Chandrakirti inizia il suo Madhyamakavatara (Supplemento alla Via di Mezzo) con l’offrire un omaggio alla Compassione, la leva che può farci muovere da uno stadio inferiore a quello superiore sul Sentiero del Bodhisattva. Senza Compassione si sarebbe indifferenti alla propria e all’altrui condizione, mentre per mezzo di essa, proviamo un senso di profonda intimità con tutti gli esseri che nel mondo fenomenico cercano uno scampo dal dolore. Ancora attraverso la Compassione sentiamo l’urgenza di salvare tutti dall’infinita catena delle rinascite e della sofferenza e solo questo riesce a spronarci nell’intraprendere il Cammino del Bodhisattva.

La meditazione sulla Compassione ci aiuta a riconoscerne i diversi tipi:

la Sattvalambana karuna  è la Compassione che sorge nel vedere la sofferenza comune a tutti gli esseri, la “dukha”, causata dalla mente incontrollata.

La Dharmalambana karuna, è la Compassione che sorge nell’osservare che i fenomeni e gli esseri non hanno una natura indipendente, ma dipendono dai loro aggregati, gli “skanda”, che, temporaneamente riuniti, generano l’illusione delle entità.

L’ultima è la Analambanalambana karuna, cioè la Compassione che riconosce il Vuoto, “shunyata”,  come caratteristica della realtà.

Chandrakirti pone altresì l’accento sul potere del donare, dana, come azione virtuosa sia per coloro che lo fanno per compassione, sia per coloro che ne sono estranei. Il donare porta felicità che conduce al secondo stadio dei Bhumi, quello “Senza macchia” e dove l’osservanza dell’Etica porta all’astensione delle sette azioni negative.

Il Supplemento alla Via di Mezzo, Madhyamakavatara, tenta di proporre una spiegazione comprensibile della realtà convenzionale e della realtà ultima e mostra le differenze tra la visione Prasangika e quelle delle altre scuole, come la Svatantrika e la Cittamatra.
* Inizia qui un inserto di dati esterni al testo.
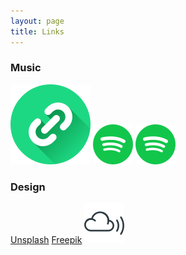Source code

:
 ```yaml
---
layout: page
title: Links
---
```


### Music

[![Bio](assets/img/bioc.png)](https://linkr.bio/tdfm/)
[![Soundclouc](assets/img/spot.png)](https://open.spotify.com/playlist/6S1PFxAnGnnZs2fqehUR8e?si=A6M10DDjRHKjNFBAbLEw8Q)
[![Spotify](assets/img/spot.png)](https://open.spotify.com/playlist/6S1PFxAnGnnZs2fqehUR8e?si=A6M10DDjRHKjNFBAbLEw8Q)

### Design

[Unsplash](https://unsplash.com/de)
[Freepik](https://de.freepik.com/)
[![Apple Music](assets/img/sozial.png)](https://linkr.bio/tdfm/)
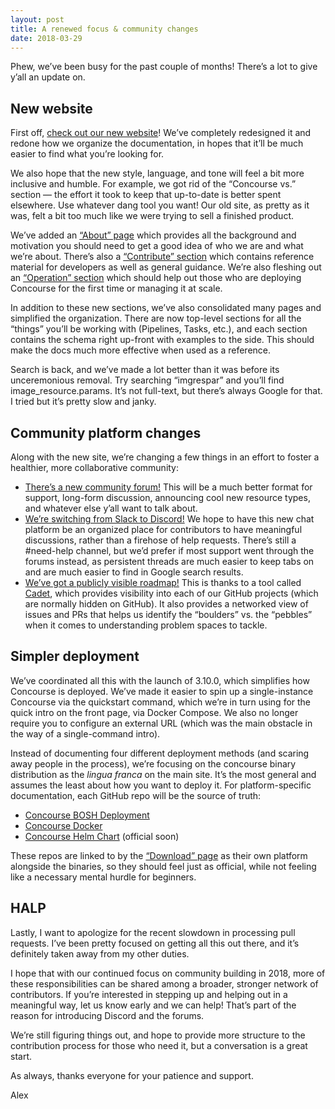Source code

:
 ```yaml
---
layout: post
title: A renewed focus & community changes
date: 2018-03-29
---
```


Phew, we’ve been busy for the past couple of months! There’s a lot to give y’all an update on.

<!-- more -->

## New website

First off, [check out our new website](https://concourse-ci.org)! We’ve completely redesigned it and redone how we
organize the documentation, in hopes that it’ll be much easier to find what you’re looking for.

We also hope that the new style, language, and tone will feel a bit more inclusive and humble. For example, we got rid
of the “Concourse vs.” section — the effort it took to keep that up-to-date is better spent elsewhere. Use whatever dang
tool you want! Our old site, as pretty as it was, felt a bit too much like we were trying to sell a finished product.

We’ve added an [“About” page](https://concourse-ci.org/about.html) which provides all the background and motivation you
should need to get a good idea of who we are and what we’re about. There’s also
a [“Contribute” section](https://concourse-ci.org/contribute.html) which contains reference material for developers as
well as general guidance. We’re also fleshing out an [“Operation” section](https://concourse-ci.org/operation.html)
which should help out those who are deploying Concourse for the first time or managing it at scale.

In addition to these new sections, we’ve also consolidated many pages and simplified the organization. There are now
top-level sections for all the “things” you’ll be working with (Pipelines, Tasks, etc.), and each section contains the
schema right up-front with examples to the side. This should make the docs much more effective when used as a reference.

Search is back, and we’ve made a lot better than it was before its unceremonious removal. Try searching “imgrespar” and
you’ll find image\_resource.params. It’s not full-text, but there’s always Google for that. I tried but it’s pretty slow
and janky.

## Community platform changes

Along with the new site, we’re changing a few things in an effort to foster a healthier, more collaborative community:

- [There’s a new community forum!](https://discuss.concourse-ci.org/t/welcome-to-the-concourse-community/35) This will
  be a much better format for support, long-form discussion, announcing cool new resource types, and whatever else y’all
  want to talk about.
- [We’re switching from Slack to Discord!](https://discuss.concourse-ci.org/t/join-us-in-discord/34) We hope to have
  this new chat platform be an organized place for contributors to have meaningful discussions, rather than a firehose
  of help requests. There’s still a #need-help channel, but we’d prefer if most support went through the forums instead,
  as persistent threads are much easier to keep tabs on and are much easier to find in Google search results.
- [We’ve got a publicly visible roadmap!](https://project.concourse-ci.org) This is thanks to a tool
  called [Cadet](https://github.com/vito/cadet), which provides visibility into each of our GitHub projects (which are
  normally hidden on GitHub). It also provides a networked view of issues and PRs that helps us identify the “boulders”
  vs. the “pebbles” when it comes to understanding problem spaces to tackle.

## Simpler deployment

We’ve coordinated all this with the launch of 3.10.0, which simplifies how Concourse is deployed. We’ve made it easier
to spin up a single-instance Concourse via the quickstart command, which we’re in turn using for the quick intro on the
front page, via Docker Compose. We also no longer require you to configure an external URL (which was the main obstacle
in the way of a single-command intro).

Instead of documenting four different deployment methods (and scaring away people in the process), we’re focusing on the
concourse binary distribution as the _lingua franca_ on the main site. It’s the most general and assumes the least about
how you want to deploy it. For platform-specific documentation, each GitHub repo will be the source of truth:

- [Concourse BOSH Deployment](https://github.com/concourse/concourse-bosh-deployment)
- [Concourse Docker](https://github.com/concourse/concourse-docker)
- [Concourse Helm Chart](https://github.com/kubernetes/charts/tree/master/stable/concourse) (official soon)

These repos are linked to by the [“Download” page](https://concourse-ci.org/download.html) as their own platform
alongside the binaries, so they should feel just as official, while not feeling like a necessary mental hurdle for
beginners.

## HALP

Lastly, I want to apologize for the recent slowdown in processing pull requests. I’ve been pretty focused on getting all
this out there, and it’s definitely taken away from my other duties.

I hope that with our continued focus on community building in 2018, more of these responsibilities can be shared among a
broader, stronger network of contributors. If you’re interested in stepping up and helping out in a meaningful way, let
us know early and we can help! That’s part of the reason for introducing Discord and the forums.

We’re still figuring things out, and hope to provide more structure to the contribution process for those who need it,
but a conversation is a great start.

As always, thanks everyone for your patience and support.

Alex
Rispetto ai Madhyamika Svatantrika, i Prasangika non accettano la vera esistenza dei fenomeni, nemmeno della più piccola particella, affermando che l’afferrarsi alla vera esistenza è un impedimento alla Liberazione. Inoltre sostengono che gli Arya realizzano la mancanza di sé dei fenomeni.

Rispetto ai Cittamatra i Prasangika accettano l’esistenza di fenomeni esterni, ma non accettano l’esistenza dell’autoconoscitore e neanche della coscienza base o coscienza deposito “alayavijnana”
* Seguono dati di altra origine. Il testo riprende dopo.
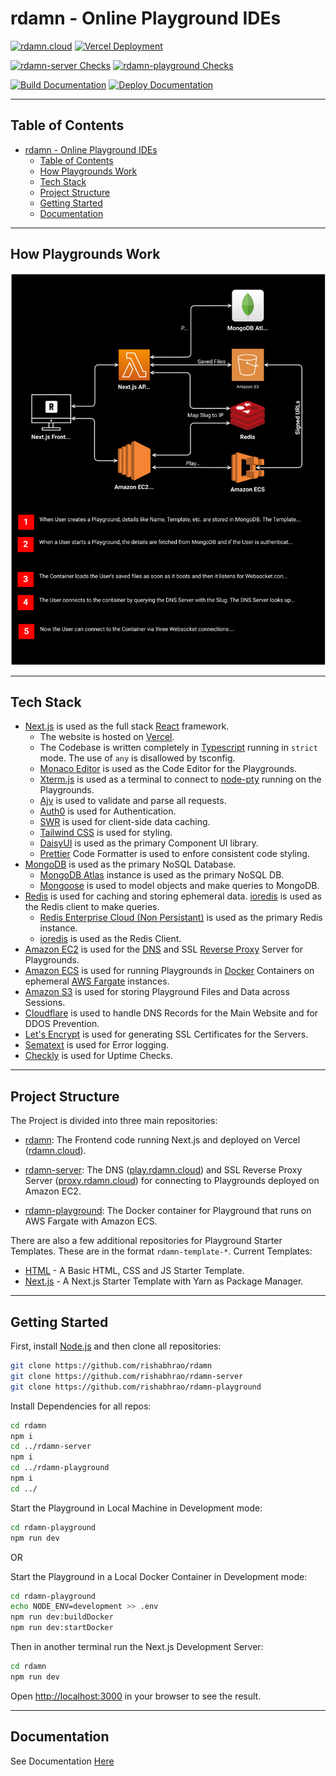 # rdamn - Online Playground IDEs

[![rdamn.cloud](https://img.shields.io/website?logo=R&down_color=red&logoColor=white&down_message=down&label=rdamn.cloud&style=for-the-badge&up_color=green&up_message=up&url=https%3A%2F%2Frdamn.cloud)](https://rdamn.cloud)
[![Vercel Deployment](https://img.shields.io/github/deployments/rishabhrao/rdamn/production?label=Vercel%20Development&logo=vercel&logoColor=white&style=for-the-badge)](https://github.com/rishabhrao/rdamn/deployments/activity_log?environment=Production)

[![rdamn-server Checks](https://img.shields.io/github/workflow/status/rishabhrao/rdamn-server/Check?label=rdamn-server%20Checks&logo=amazon&logoColor=white&style=for-the-badge)](https://github.com/rishabhrao/rdamn-server/actions/workflows/check.yml)
[![rdamn-playground Checks](https://img.shields.io/github/workflow/status/rishabhrao/rdamn-playground/Check?label=rdamn-playground%20Checks&logo=amazon&logoColor=white&style=for-the-badge)](https://github.com/rishabhrao/rdamn-playground/actions/workflows/check.yml)

[![Build Documentation](https://img.shields.io/github/workflow/status/rishabhrao/rdamn/Deploy%20Documentation/main?label=Build%20Documentation&logo=github-actions&logoColor=white&style=for-the-badge)](https://github.com/rishabhrao/rdamn/actions/workflows/deployDocs.yml)
[![Deploy Documentation](https://img.shields.io/github/deployments/rishabhrao/rdamn/github-pages?label=Deploy%20Documentation&logo=github&logoColor=white&style=for-the-badge)](https://github.com/rishabhrao/rdamn/deployments/activity_log?environment=github-pages)

---

## Table of Contents

- [rdamn - Online Playground IDEs](#rdamn---online-playground-ides)
  - [Table of Contents](#table-of-contents)
  - [How Playgrounds Work](#how-playgrounds-work)
  - [Tech Stack](#tech-stack)
  - [Project Structure](#project-structure)
  - [Getting Started](#getting-started)
  - [Documentation](#documentation)

---

## How Playgrounds Work

![rdamn Architecture](https://raw.githubusercontent.com/rishabhrao/rdamn/main/public/architecture.svg)

---

## Tech Stack

- [Next.js](https://nextjs.org) is used as the full stack [React](https://reactjs.org) framework.
  - The website is hosted on [Vercel](https://vercel.com).
  - The Codebase is written completely in [Typescript](https://www.typescriptlang.org) running in `strict` mode. The use of `any` is disallowed by tsconfig.
  - [Monaco Editor](https://microsoft.github.io/monaco-editor) is used as the Code Editor for the Playgrounds.
  - [Xterm.js](https://xtermjs.org) is used as a terminal to connect to [node-pty](https://www.npmjs.com/package/node-pty) running on the Playgrounds.
  - [Ajv](https://ajv.js.org) is used to validate and parse all requests.
  - [Auth0](https://auth0.com) is used for Authentication.
  - [SWR](https://swr.vercel.app) is used for client-side data caching.
  - [Tailwind CSS](https://tailwindcss.com) is used for styling.
  - [DaisyUI](https://daisyui.com) is used as the primary Component UI library.
  - [Prettier](https://prettier.io) Code Formatter is used to enfore consistent code styling.
- [MongoDB](https://www.mongodb.com) is used as the primary NoSQL Database.
  - [MongoDB Atlas](https://www.mongodb.com/atlas) instance is used as the primary NoSQL DB.
  - [Mongoose](https://mongoosejs.com) is used to model objects and make queries to MongoDB.
- [Redis](https://redis.io) is used for caching and storing ephemeral data. [ioredis](https://www.npmjs.com/package/ioredis) is used as the Redis client to make queries.
  - [Redis Enterprise Cloud (Non Persistant)](https://redis.com/redis-enterprise-cloud) is used as the primary Redis instance.
  - [ioredis](https://www.npmjs.com/package/ioredis) is used as the Redis Client.
- [Amazon EC2](https://aws.amazon.com/ec2) is used for the [DNS](https://www.npmjs.com/package/denamed) and SSL [Reverse Proxy](https://www.npmjs.com/package/http-reverse-proxy-ts) Server for Playgrounds.
- [Amazon ECS](https://aws.amazon.com/ec2) is used for running Playgrounds in [Docker](https://www.docker.com) Containers on ephemeral [AWS Fargate](https://aws.amazon.com/fargate) instances.
- [Amazon S3](https://aws.amazon.com/s3) is used for storing Playground Files and Data across Sessions.
- [Cloudflare](https://www.cloudflare.com) is used to handle DNS Records for the Main Website and for DDOS Prevention.
- [Let's Encrypt](https://letsencrypt.org) is used for generating SSL Certificates for the Servers.
- [Sematext](https://sematext.com) is used for Error logging.
- [Checkly](https://www.checklyhq.com/) is used for Uptime Checks.

---

## Project Structure

The Project is divided into three main repositories:

- [rdamn](https://github.com/rishabhrao/rdamn): The Frontend code running Next.js and deployed on Vercel ([rdamn.cloud](https://rdamn.cloud)).

- [rdamn-server](https://github.com/rishabhrao/rdamn-server): The DNS ([play.rdamn.cloud](http://play.rdamn.cloud)) and SSL Reverse Proxy Server ([proxy.rdamn.cloud](https://proxy.rdamn.cloud)) for connecting to Playgrounds deployed on Amazon EC2.

- [rdamn-playground](https://github.com/rishabhrao/rdamn-playground): The Docker container for Playground that runs on AWS Fargate with Amazon ECS.

There are also a few additional repositories for Playground Starter Templates. These are in the format `rdamn-template-*`. Current Templates:

- [HTML](https://github.com/rishabhrao/rdamn-template-html) - A Basic HTML, CSS and JS Starter Template.
- [Next.js](https://github.com/rishabhrao/rdamn-template-nextjs) - A Next.js Starter Template with Yarn as Package Manager.

---

## Getting Started

First, install [Node.js](https://nodejs.org) and then clone all repositories:

```bash
git clone https://github.com/rishabhrao/rdamn
git clone https://github.com/rishabhrao/rdamn-server
git clone https://github.com/rishabhrao/rdamn-playground
```

Install Dependencies for all repos:

```bash
cd rdamn
npm i
cd ../rdamn-server
npm i
cd ../rdamn-playground
npm i
cd ../
```

Start the Playground in Local Machine in Development mode:

```bash
cd rdamn-playground
npm run dev
```

OR

Start the Playground in a Local Docker Container in Development mode:

```bash
cd rdamn-playground
echo NODE_ENV=development >> .env
npm run dev:buildDocker
npm run dev:startDocker
```

Then in another terminal run the Next.js Development Server:

```bash
cd rdamn
npm run dev
```

Open [http://localhost:3000](http://localhost:3000) in your browser to see the result.

---

## Documentation

See Documentation [Here](https://docs.rdamn.cloud/)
In più affermano che la disintegrazione è una proprietà dei fenomeni e forniscono una presentazione speciale dei tre tempi.

Quando Tsong Khapa darà in Tibet nuova vita alla tradizione buddhista si ispirerà principalmente agli scritti di Nagarjuna e Chandrakirti nel costituire il cuore della filosofia della scuola Gelugpa.

Se Nagarjuna è da considerare come il fondatore della Madhyamika, Chandrakirti è a tutti gli effetti il vero iniziatore della grande scuola Madhyamaka Prasangika nella sua più rigorosa e sublime espressione.